[What you should do]
Begin at the top of the entries below and write out every line through the one containing "coming to any", excluding pictures.

*** Block opens ***

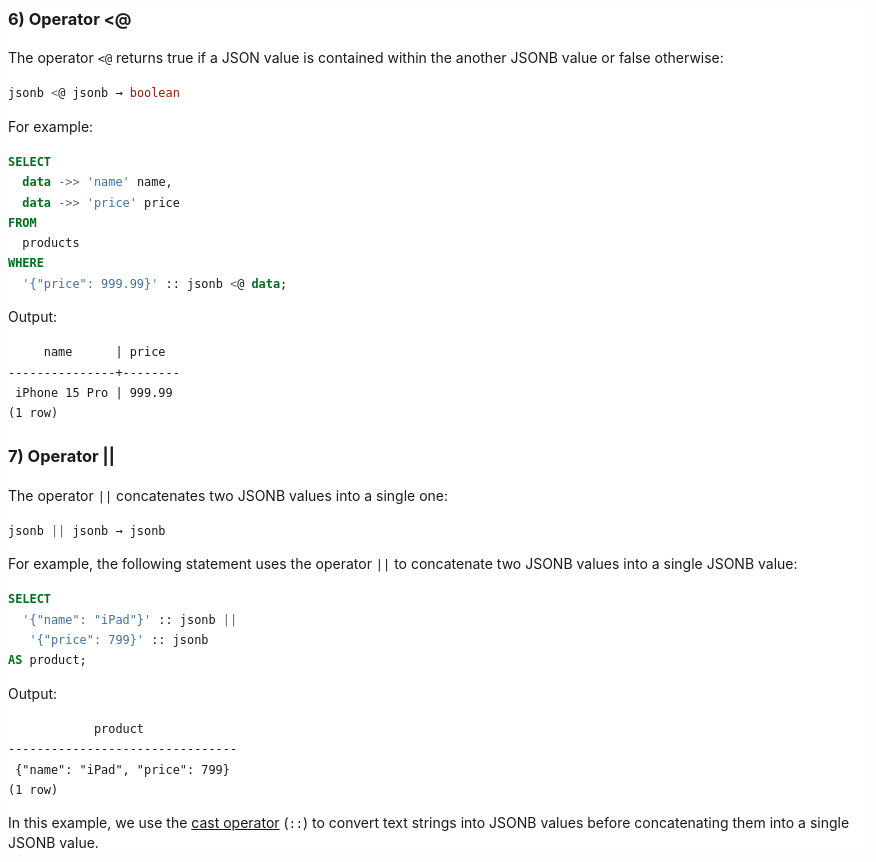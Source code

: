 ### 6\) Operator \<@

The operator `<@` returns true if a JSON value is contained within the another JSONB value or false otherwise:

```sql
jsonb <@ jsonb → boolean
```

For example:

```sql
SELECT
  data ->> 'name' name,
  data ->> 'price' price
FROM
  products
WHERE
  '{"price": 999.99}' :: jsonb <@ data;
```

Output:

```text
     name      | price
---------------+--------
 iPhone 15 Pro | 999.99
(1 row)
```

### 7\) Operator \|\|

The operator `||` concatenates two JSONB values into a single one:

```sql
jsonb || jsonb → jsonb
```

For example, the following statement uses the operator `||` to concatenate two JSONB values into a single JSONB value:

```sql
SELECT
  '{"name": "iPad"}' :: jsonb ||
   '{"price": 799}' :: jsonb
AS product;
```

Output:

```text
            product
--------------------------------
 {"name": "iPad", "price": 799}
(1 row)
```

In this example, we use the [cast operator](../postgresql-tutorial/postgresql-cast) (`::`) to convert text strings into JSONB values before concatenating them into a single JSONB value.
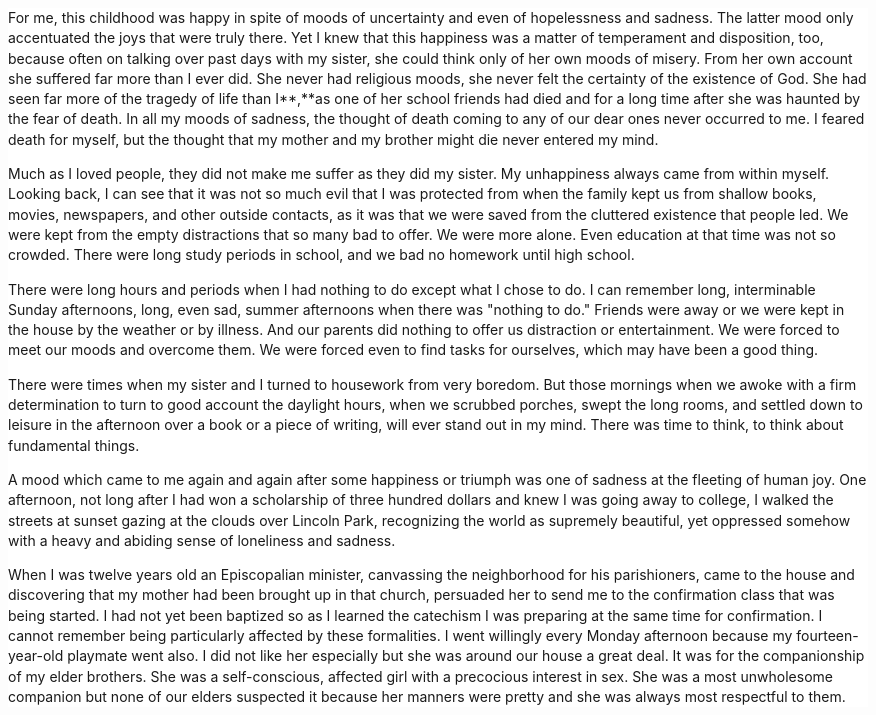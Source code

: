 For me, this childhood was happy in spite of moods of uncertainty and
even of hopelessness and sadness. The latter mood only accentuated the
joys that were truly there. Yet I knew that this happiness was a matter
of temperament and disposition, too, because often on talking over past
days with my sister, she could think only of her own moods of misery.
From her own account she suffered far more than I ever did. She never
had religious moods, she never felt the certainty of the existence of
God. She had seen far more of the tragedy of life than I**,**as one of
her school friends had died and for a long time after she was haunted by
the fear of death. In all my moods of sadness, the thought of death
coming to any of our dear ones never occurred to me. I feared death for
myself, but the thought that my mother and my brother might die never
entered my mind.

Much as I loved people, they did not make me suffer as they did my
sister. My unhappiness always came from within myself. Looking back, I
can see that it was not so much evil that I was protected from when the
family kept us from shallow books, movies, newspapers, and other outside
contacts, as it was that we were saved from the cluttered existence that
people led. We were kept from the empty distractions that so many bad to
offer. We were more alone. Even education at that time was not so
crowded. There were long study periods in school, and we bad no homework
until high school.

There were long hours and periods when I had nothing to do except what I
chose to do. I can remember long, interminable Sunday afternoons, long,
even sad, summer afternoons when there was "nothing to do." Friends were
away or we were kept in the house by the weather or by illness. And our
parents did nothing to offer us distraction or entertainment. We were
forced to meet our moods and overcome them. We were forced even to find
tasks for ourselves, which may have been a good thing.

There were times when my sister and I turned to housework from very
boredom. But those mornings when we awoke with a firm determination to
turn to good account the daylight hours, when we scrubbed porches, swept
the long rooms, and settled down to leisure in the afternoon over a book
or a piece of writing, will ever stand out in my mind. There was time to
think, to think about fundamental things.

A mood which came to me again and again after some happiness or triumph
was one of sadness at the fleeting of human joy. One afternoon, not long
after I had won a scholarship of three hundred dollars and knew I was
going away to college, I walked the streets at sunset gazing at the
clouds over Lincoln Park, recognizing the world as supremely beautiful,
yet oppressed somehow with a heavy and abiding sense of loneliness and
sadness.

When I was twelve years old an Episcopalian minister, canvassing the
neighborhood for his parishioners, came to the house and discovering
that my mother had been brought up in that church, persuaded her to send
me to the confirmation class that was being started. I had not yet been
baptized so as I learned the catechism I was preparing at the same time
for confirmation. I cannot remember being particularly affected by these
formalities. I went willingly every Monday afternoon because my
fourteen-year-old playmate went also. I did not like her especially but
she was around our house a great deal. It was for the companionship of
my elder brothers. She was a self-conscious, affected girl with a
precocious interest in sex. She was a most unwholesome companion but
none of our elders suspected it because her manners were pretty and she
was always most respectful to them.
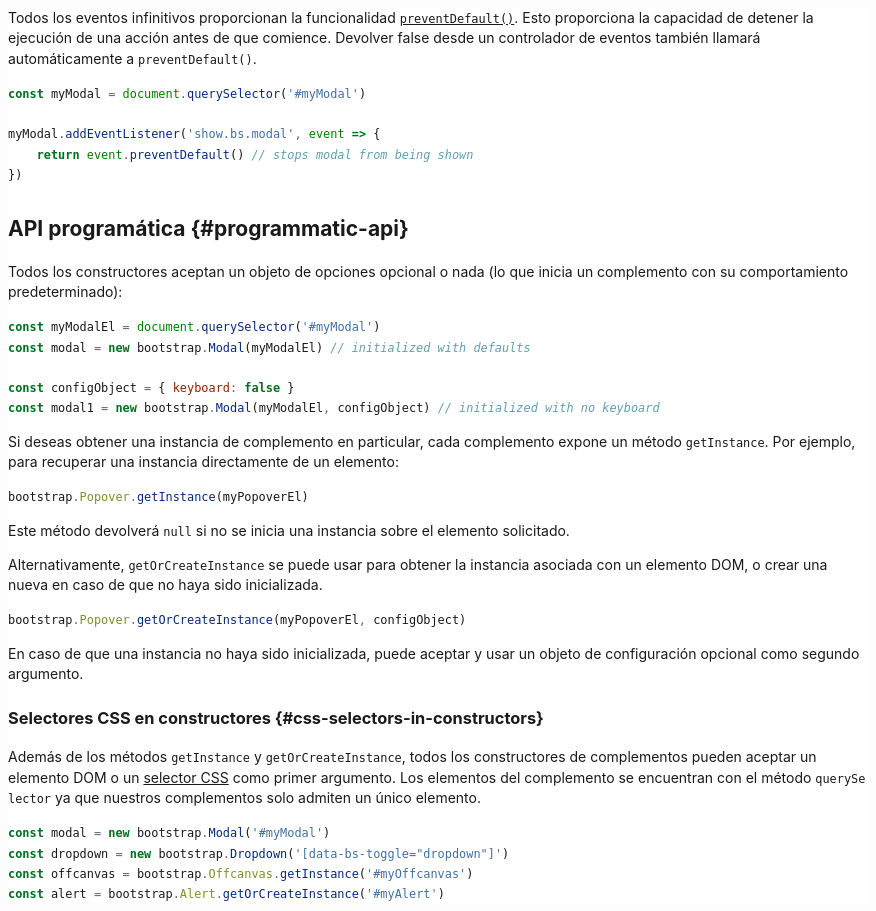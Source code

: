 Todos los eventos infinitivos proporcionan la funcionalidad [`preventDefault()`](https://developer.mozilla.org/en-US/docs/Web/API/Event/preventDefault). Esto proporciona la capacidad de detener la ejecución de una acción antes de que comience. Devolver false desde un controlador de eventos también llamará automáticamente a `preventDefault()`.

```javascript {filename="JavaScript"}
const myModal = document.querySelector('#myModal')

myModal.addEventListener('show.bs.modal', event => {
    return event.preventDefault() // stops modal from being shown
})
```    

## API programática {#programmatic-api}

Todos los constructores aceptan un objeto de opciones opcional o nada (lo que inicia un complemento con su comportamiento predeterminado):

```javascript {filename="JavaScript"}
const myModalEl = document.querySelector('#myModal')
const modal = new bootstrap.Modal(myModalEl) // initialized with defaults

const configObject = { keyboard: false }
const modal1 = new bootstrap.Modal(myModalEl, configObject) // initialized with no keyboard
```    

Si deseas obtener una instancia de complemento en particular, cada complemento expone un método `getInstance`. Por ejemplo, para recuperar una instancia directamente de un elemento:

```javascript {filename="JavaScript"}
bootstrap.Popover.getInstance(myPopoverEl)
```

Este método devolverá `null` si no se inicia una instancia sobre el elemento solicitado.

Alternativamente, `getOrCreateInstance` se puede usar para obtener la instancia asociada con un elemento DOM, o crear una nueva en caso de que no haya sido inicializada.

```javascript {filename="JavaScript"}
bootstrap.Popover.getOrCreateInstance(myPopoverEl, configObject)
```

En caso de que una instancia no haya sido inicializada, puede aceptar y usar un objeto de configuración opcional como segundo argumento.

### Selectores CSS en constructores {#css-selectors-in-constructors}

Además de los métodos `getInstance` y `getOrCreateInstance`, todos los constructores de complementos pueden aceptar un elemento DOM o un [selector CSS](#selectors) como primer argumento. Los elementos del complemento se encuentran con el método `querySelector` ya que nuestros complementos solo admiten un único elemento.

```javascript {filename="JavaScript"}
const modal = new bootstrap.Modal('#myModal')
const dropdown = new bootstrap.Dropdown('[data-bs-toggle="dropdown"]')
const offcanvas = bootstrap.Offcanvas.getInstance('#myOffcanvas')
const alert = bootstrap.Alert.getOrCreateInstance('#myAlert')
```    
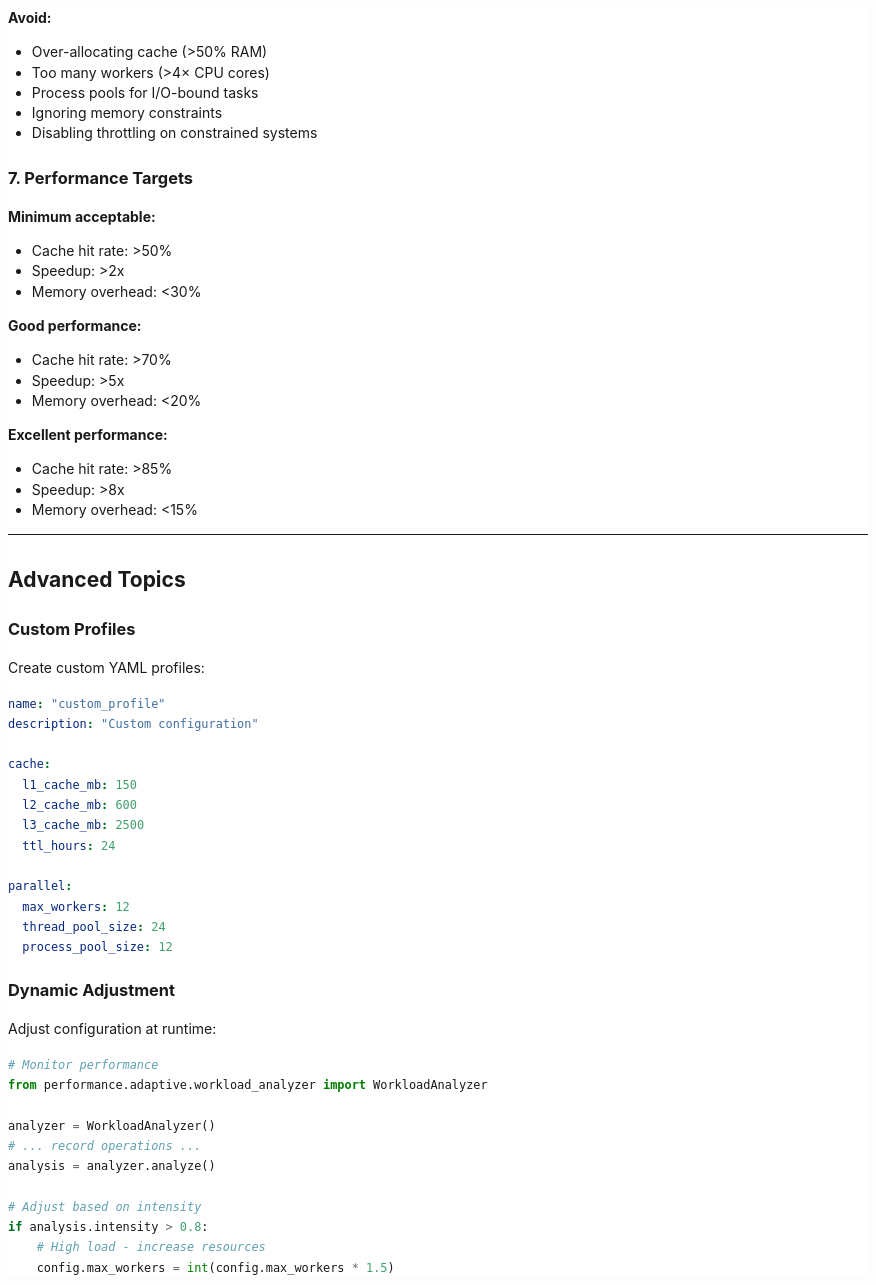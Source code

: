 **Avoid:**
- Over-allocating cache (>50% RAM)
- Too many workers (>4× CPU cores)
- Process pools for I/O-bound tasks
- Ignoring memory constraints
- Disabling throttling on constrained systems

### 7. Performance Targets

**Minimum acceptable:**
- Cache hit rate: >50%
- Speedup: >2x
- Memory overhead: <30%

**Good performance:**
- Cache hit rate: >70%
- Speedup: >5x
- Memory overhead: <20%

**Excellent performance:**
- Cache hit rate: >85%
- Speedup: >8x
- Memory overhead: <15%

---

## Advanced Topics

### Custom Profiles

Create custom YAML profiles:

```yaml
name: "custom_profile"
description: "Custom configuration"

cache:
  l1_cache_mb: 150
  l2_cache_mb: 600
  l3_cache_mb: 2500
  ttl_hours: 24

parallel:
  max_workers: 12
  thread_pool_size: 24
  process_pool_size: 12
```

### Dynamic Adjustment

Adjust configuration at runtime:

```python
# Monitor performance
from performance.adaptive.workload_analyzer import WorkloadAnalyzer

analyzer = WorkloadAnalyzer()
# ... record operations ...
analysis = analyzer.analyze()

# Adjust based on intensity
if analysis.intensity > 0.8:
    # High load - increase resources
    config.max_workers = int(config.max_workers * 1.5)
```
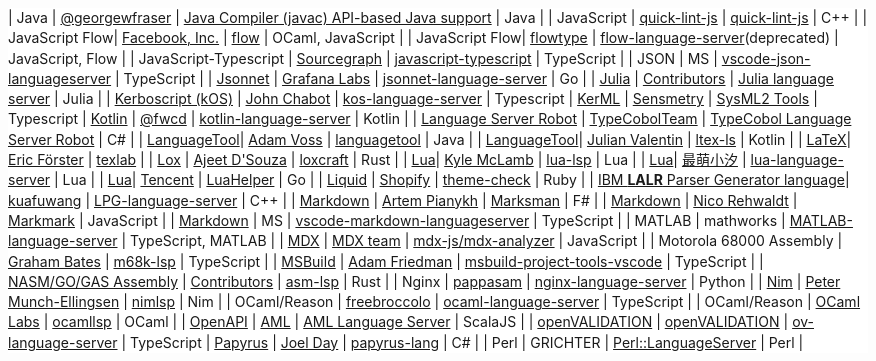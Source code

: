 | Java | [@georgewfraser](https://github.com/georgewfraser) | [Java Compiler (javac) API-based Java support](https://github.com/georgewfraser/vscode-javac) | Java |
| JavaScript | [quick-lint-js](https://quick-lint-js.com/) | [quick-lint-js](https://github.com/quick-lint/quick-lint-js) | C++ |
| JavaScript Flow| [Facebook, Inc.](https://flow.org/) | [flow](https://github.com/facebook/flow) | OCaml, JavaScript |
| JavaScript Flow| [flowtype](https://github.com/flowtype/) | [flow-language-server](https://github.com/flowtype/flow-language-server)(deprecated) | JavaScript, Flow |
| JavaScript-Typescript | [Sourcegraph](https://sourcegraph.com/) | [javascript-typescript](https://github.com/sourcegraph/javascript-typescript-langserver) | TypeScript |
| JSON | MS | [vscode-json-languageserver](https://www.npmjs.com/package/vscode-json-languageserver) | TypeScript |
| [Jsonnet](https://jsonnet.org/) | [Grafana Labs](https://grafana.com/) | [jsonnet-language-server](https://github.com/grafana/jsonnet-language-server) | Go |
| [Julia](http://julialang.org/) | [Contributors](https://github.com/JuliaEditorSupport/LanguageServer.jl/graphs/contributors) | [Julia language server](https://github.com/JuliaEditorSupport/LanguageServer.jl) | Julia |
| [Kerboscript (kOS)](https://ksp-kos.github.io/KOS/) | [John Chabot](https://github.com/jonnyboyC) | [kos-language-server](https://github.com/jonnyboyC/kos-language-server) | Typescript
| [KerML](https://github.com/Systems-Modeling/SysML-v2-Release) | [Sensmetry](https://sensmetry.com) | [SysML2 Tools](https://gitlab.com/sensmetry/public/sysml-2ls) | Typescript
| [Kotlin](https://kotlinlang.org) | [@fwcd](https://github.com/fwcd) | [kotlin-language-server](https://github.com/fwcd/kotlin-language-server) | Kotlin |
| [Language Server Robot](https://github.com/TypeCobolTeam/LanguageServerRobot) | [TypeCobolTeam](https://github.com/TypeCobolTeam) | [TypeCobol Language Server Robot](https://github.com/TypeCobolTeam/LanguageServerRobot/wiki) | C# |
| [LanguageTool](https://languagetool.org/)| [Adam Voss](https://github.com/adamvoss) | [languagetool](https://github.com/adamvoss/languagetool-languageserver) | Java |
| [LanguageTool](https://languagetool.org/)| [Julian Valentin](https://github.com/valentjn) | [ltex-ls](https://github.com/valentjn/ltex-ls) | Kotlin |
| [LaTeX](https://www.latex-project.org/)| [Eric Förster](https://github.com/efoerster) | [texlab](https://github.com/efoerster/texlab) |
| [Lox](https://craftinginterpreters.com/appendix-i.html) | [Ajeet D'Souza](https://github.com/ajeetdsouza) | [loxcraft](https://github.com/ajeetdsouza/loxcraft) | Rust |
| [Lua](http://www.lua.org/)| [Kyle McLamb](https://github.com/Alloyed) | [lua-lsp](https://github.com/Alloyed/lua-lsp) | Lua |
| [Lua](http://www.lua.org/)| [最萌小汐](https://github.com/sumneko) | [lua-language-server](https://github.com/sumneko/lua-language-server) | Lua |
| [Lua](http://www.lua.org/)| [Tencent](https://github.com/Tencent/LuaHelper) | [LuaHelper](https://github.com/Tencent/LuaHelper) | Go |
| [Liquid](https://shopify.github.io/liquid/) | [Shopify](https://github.com/Shopify/theme-check) | [theme-check](https://github.com/Shopify/theme-check) | Ruby |
| [IBM **LALR** Parser Generator language](https://sourceforge.net/projects/lpg/)| [kuafuwang](https://github.com/kuafuwang) | [LPG-language-server](https://github.com/kuafuwang/LPG-language-server) | C++ |
| [Markdown](https://commonmark.org) | [Artem Pianykh](https://github.com/artempyanykh) | [Marksman](https://github.com/artempyanykh/marksman) | F# |
| [Markdown](https://commonmark.org) | [Nico Rehwaldt](https://github.com/nikku) | [Markmark](https://github.com/nikku/markmark) | JavaScript |
| [Markdown](https://commonmark.org) | MS | [vscode-markdown-languageserver](https://github.com/microsoft/vscode/tree/main/extensions/markdown-language-features/server) | TypeScript |
| MATLAB | mathworks | [MATLAB-language-server](https://github.com/mathworks/MATLAB-language-server) | TypeScript, MATLAB |
| [MDX](https://mdxjs.com) | [MDX team](https://github.com/mdx-js) | [mdx-js/mdx-analyzer](https://github.com/mdx-js) | JavaScript |
| Motorola 68000 Assembly | [Graham Bates](https://github.com/grahambates) | [m68k-lsp](https://github.com/grahambates/m68k-lsp) | TypeScript |
| [MSBuild](https://github.com/Microsoft/msbuild) | [Adam Friedman](https://github.com/tintoy) | [msbuild-project-tools-vscode](https://github.com/tintoy/msbuild-project-tools-vscode) | TypeScript |
| [NASM/GO/GAS Assembly](https://en.wikipedia.org/wiki/Assembly_language) | [Contributors](https://github.com/bergercookie/asm-lsp/graphs/contributors) | [asm-lsp](https://github.com/bergercookie/asm-lsp) | Rust |
| Nginx | [pappasam](https://github.com/pappasam) | [nginx-language-server](https://github.com/pappasam/nginx-language-server) | Python |
| [Nim](https://nim-lang.org/) | [Peter Munch-Ellingsen](https://github.com/PMunch) | [nimlsp](https://github.com/PMunch/nimlsp) | Nim |
| OCaml/Reason | [freebroccolo](https://github.com/freebroccolo) | [ocaml-language-server](https://github.com/freebroccolo/ocaml-language-server) | TypeScript |
| OCaml/Reason | [OCaml Labs](http://ocamllabs.io) | [ocamllsp](https://github.com/ocaml/ocaml-lsp) | OCaml |
| [OpenAPI](https://www.openapis.org/) | [AML](https://a.ml/) | [AML Language Server](https://github.com/aml-org/als) | ScalaJS |
| [openVALIDATION](http://openvalidation.io/) | [openVALIDATION](https://github.com/openvalidation) | [ov-language-server](https://github.com/openvalidation/ov-language-server) | TypeScript
| [Papyrus](https://www.creationkit.com/fallout4/index.php?title=Category:Papyrus) | [Joel Day](https://github.com/joelday) | [papyrus-lang](https://github.com/joelday/papyrus-lang) | C# |
| Perl | GRICHTER | [Perl::LanguageServer](https://metacpan.org/pod/Perl::LanguageServer) | Perl |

*** Block closes ***

[Completed exercise]
Source code

: ### 6\) Operator \<@

The operator `<@` returns true if a JSON value is contained within the another JSONB value or false otherwise:

```sql
jsonb <@ jsonb → boolean
```

For example:

```sql
SELECT
  data ->> 'name' name,
  data ->> 'price' price
FROM
  products
WHERE
  '{"price": 999.99}' :: jsonb <@ data;
```

Output:

```text
     name      | price
---------------+--------
 iPhone 15 Pro | 999.99
(1 row)
```

### 7\) Operator \|\|

The operator `||` concatenates two JSONB values into a single one:

```sql
jsonb || jsonb → jsonb
```

For example, the following statement uses the operator `||` to concatenate two JSONB values into a single JSONB value:

```sql
SELECT
  '{"name": "iPad"}' :: jsonb ||
   '{"price": 799}' :: jsonb
AS product;
```

Output:

```text
            product
--------------------------------
 {"name": "iPad", "price": 799}
(1 row)
```

In this example, we use the [cast operator](../postgresql-tutorial/postgresql-cast) (`::`) to convert text strings into JSONB values before concatenating them into a single JSONB value.
Source code

: For me, this childhood was happy in spite of moods of uncertainty and
even of hopelessness and sadness. The latter mood only accentuated the
joys that were truly there. Yet I knew that this happiness was a matter
of temperament and disposition, too, because often on talking over past
days with my sister, she could think only of her own moods of misery.
From her own account she suffered far more than I ever did. She never
had religious moods, she never felt the certainty of the existence of
God. She had seen far more of the tragedy of life than I**,**as one of
her school friends had died and for a long time after she was haunted by
the fear of death. In all my moods of sadness, the thought of death
coming to any of our dear ones never occurred to me. I feared death for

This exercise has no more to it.